• **Study material**:
/---
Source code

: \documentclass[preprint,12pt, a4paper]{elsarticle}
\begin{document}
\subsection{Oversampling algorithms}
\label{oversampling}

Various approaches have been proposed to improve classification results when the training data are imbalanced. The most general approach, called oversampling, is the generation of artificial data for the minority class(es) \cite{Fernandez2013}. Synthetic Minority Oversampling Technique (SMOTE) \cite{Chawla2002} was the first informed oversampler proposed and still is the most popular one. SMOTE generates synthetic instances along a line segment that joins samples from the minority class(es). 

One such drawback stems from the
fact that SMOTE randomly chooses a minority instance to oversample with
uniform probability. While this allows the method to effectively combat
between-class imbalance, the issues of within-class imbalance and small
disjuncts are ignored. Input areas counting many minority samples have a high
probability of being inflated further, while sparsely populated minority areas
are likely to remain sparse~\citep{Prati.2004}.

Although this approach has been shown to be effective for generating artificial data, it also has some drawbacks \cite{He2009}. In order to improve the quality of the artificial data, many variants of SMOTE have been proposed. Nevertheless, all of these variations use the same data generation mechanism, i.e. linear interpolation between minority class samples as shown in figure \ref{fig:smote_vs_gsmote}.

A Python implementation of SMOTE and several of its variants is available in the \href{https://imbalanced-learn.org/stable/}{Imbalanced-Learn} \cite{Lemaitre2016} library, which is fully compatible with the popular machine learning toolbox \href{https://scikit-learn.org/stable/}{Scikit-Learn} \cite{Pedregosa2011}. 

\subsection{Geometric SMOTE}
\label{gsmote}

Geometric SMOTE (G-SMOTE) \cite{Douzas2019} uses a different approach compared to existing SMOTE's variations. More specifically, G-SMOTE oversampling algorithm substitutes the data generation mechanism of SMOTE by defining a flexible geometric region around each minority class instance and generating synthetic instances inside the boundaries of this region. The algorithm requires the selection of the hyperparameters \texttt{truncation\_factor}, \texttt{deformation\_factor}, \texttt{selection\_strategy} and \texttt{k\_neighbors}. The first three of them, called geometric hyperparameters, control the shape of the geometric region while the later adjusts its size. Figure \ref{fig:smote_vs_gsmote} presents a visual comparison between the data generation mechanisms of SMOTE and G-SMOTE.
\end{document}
\---
• **What is being asked**:
Output every record above in full, exactly as it reads.

• **Task result**:
Source code

: \documentclass[preprint,12pt, a4paper]{elsarticle}
\begin{document}
\subsection{Oversampling algorithms}
\label{oversampling}

Various approaches have been proposed to improve classification results when the training data are imbalanced. The most general approach, called oversampling, is the generation of artificial data for the minority class(es) \cite{Fernandez2013}. Synthetic Minority Oversampling Technique (SMOTE) \cite{Chawla2002} was the first informed oversampler proposed and still is the most popular one. SMOTE generates synthetic instances along a line segment that joins samples from the minority class(es). 

One such drawback stems from the
fact that SMOTE randomly chooses a minority instance to oversample with
uniform probability. While this allows the method to effectively combat
between-class imbalance, the issues of within-class imbalance and small
disjuncts are ignored. Input areas counting many minority samples have a high
probability of being inflated further, while sparsely populated minority areas
are likely to remain sparse~\citep{Prati.2004}.

Although this approach has been shown to be effective for generating artificial data, it also has some drawbacks \cite{He2009}. In order to improve the quality of the artificial data, many variants of SMOTE have been proposed. Nevertheless, all of these variations use the same data generation mechanism, i.e. linear interpolation between minority class samples as shown in figure \ref{fig:smote_vs_gsmote}.

A Python implementation of SMOTE and several of its variants is available in the \href{https://imbalanced-learn.org/stable/}{Imbalanced-Learn} \cite{Lemaitre2016} library, which is fully compatible with the popular machine learning toolbox \href{https://scikit-learn.org/stable/}{Scikit-Learn} \cite{Pedregosa2011}. 

\subsection{Geometric SMOTE}
\label{gsmote}

Geometric SMOTE (G-SMOTE) \cite{Douzas2019} uses a different approach compared to existing SMOTE's variations. More specifically, G-SMOTE oversampling algorithm substitutes the data generation mechanism of SMOTE by defining a flexible geometric region around each minority class instance and generating synthetic instances inside the boundaries of this region. The algorithm requires the selection of the hyperparameters \texttt{truncation\_factor}, \texttt{deformation\_factor}, \texttt{selection\_strategy} and \texttt{k\_neighbors}. The first three of them, called geometric hyperparameters, control the shape of the geometric region while the later adjusts its size. Figure \ref{fig:smote_vs_gsmote} presents a visual comparison between the data generation mechanisms of SMOTE and G-SMOTE.
\end{document}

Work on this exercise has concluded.